◆ Plain-text document sources
• • • • •
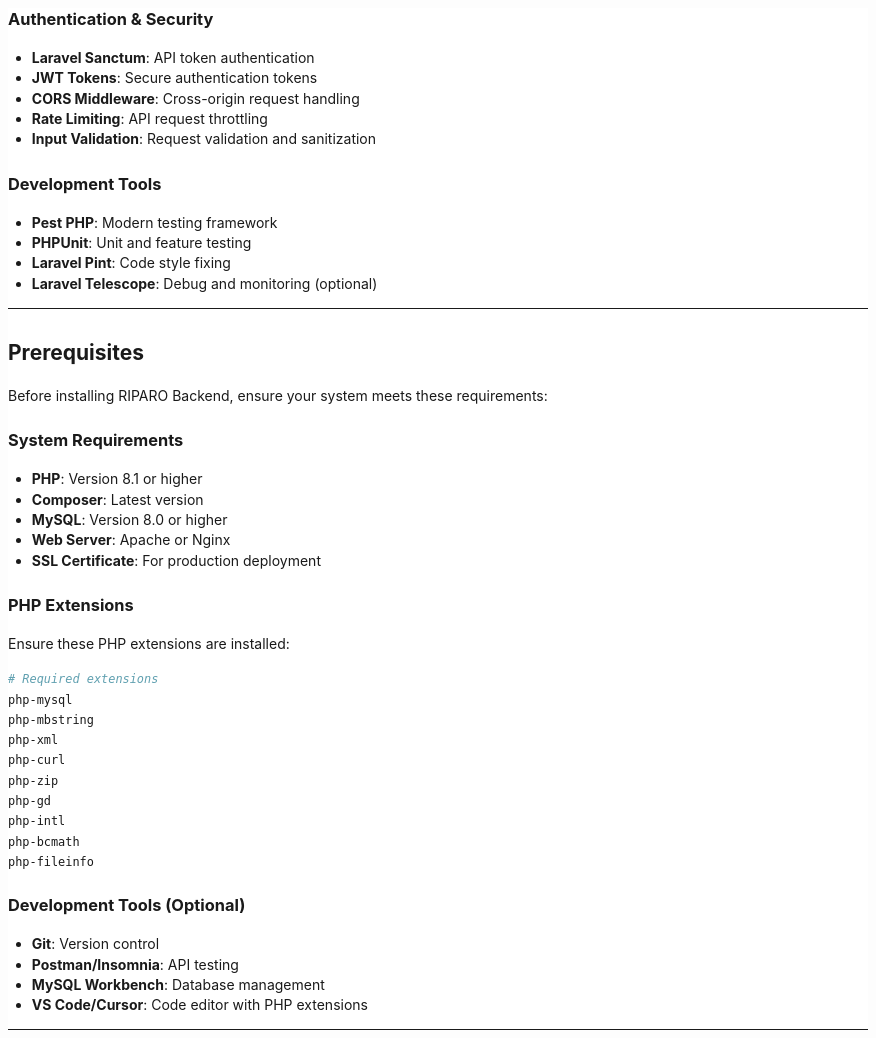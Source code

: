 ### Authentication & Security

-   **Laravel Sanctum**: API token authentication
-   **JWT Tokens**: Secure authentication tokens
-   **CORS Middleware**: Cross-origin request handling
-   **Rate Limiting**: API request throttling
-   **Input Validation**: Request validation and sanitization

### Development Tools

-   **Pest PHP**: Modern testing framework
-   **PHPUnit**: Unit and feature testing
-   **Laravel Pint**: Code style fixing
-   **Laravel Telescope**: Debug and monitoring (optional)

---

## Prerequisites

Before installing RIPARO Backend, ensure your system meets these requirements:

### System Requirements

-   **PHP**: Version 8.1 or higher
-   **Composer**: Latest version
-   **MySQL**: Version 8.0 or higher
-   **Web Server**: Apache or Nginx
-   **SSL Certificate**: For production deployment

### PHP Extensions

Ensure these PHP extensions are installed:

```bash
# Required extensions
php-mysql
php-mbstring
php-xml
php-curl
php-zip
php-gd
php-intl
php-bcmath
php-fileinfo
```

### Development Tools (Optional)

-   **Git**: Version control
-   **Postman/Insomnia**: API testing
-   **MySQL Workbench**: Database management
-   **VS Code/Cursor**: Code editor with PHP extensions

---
• • • • •
◆ WORK REQUEST
Once the line with "Modern testing framework" has been found in the records above, retype it and every line after it exactly, and include nothing else.

◆ THE ANSWER
-   **Pest PHP**: Modern testing framework
-   **PHPUnit**: Unit and feature testing
-   **Laravel Pint**: Code style fixing
-   **Laravel Telescope**: Debug and monitoring (optional)

---

## Prerequisites

Before installing RIPARO Backend, ensure your system meets these requirements:

### System Requirements

-   **PHP**: Version 8.1 or higher
-   **Composer**: Latest version
-   **MySQL**: Version 8.0 or higher
-   **Web Server**: Apache or Nginx
-   **SSL Certificate**: For production deployment

### PHP Extensions

Ensure these PHP extensions are installed:

```bash
# Required extensions
php-mysql
php-mbstring
php-xml
php-curl
php-zip
php-gd
php-intl
php-bcmath
php-fileinfo
```

### Development Tools (Optional)

-   **Git**: Version control
-   **Postman/Insomnia**: API testing
-   **MySQL Workbench**: Database management
-   **VS Code/Cursor**: Code editor with PHP extensions

---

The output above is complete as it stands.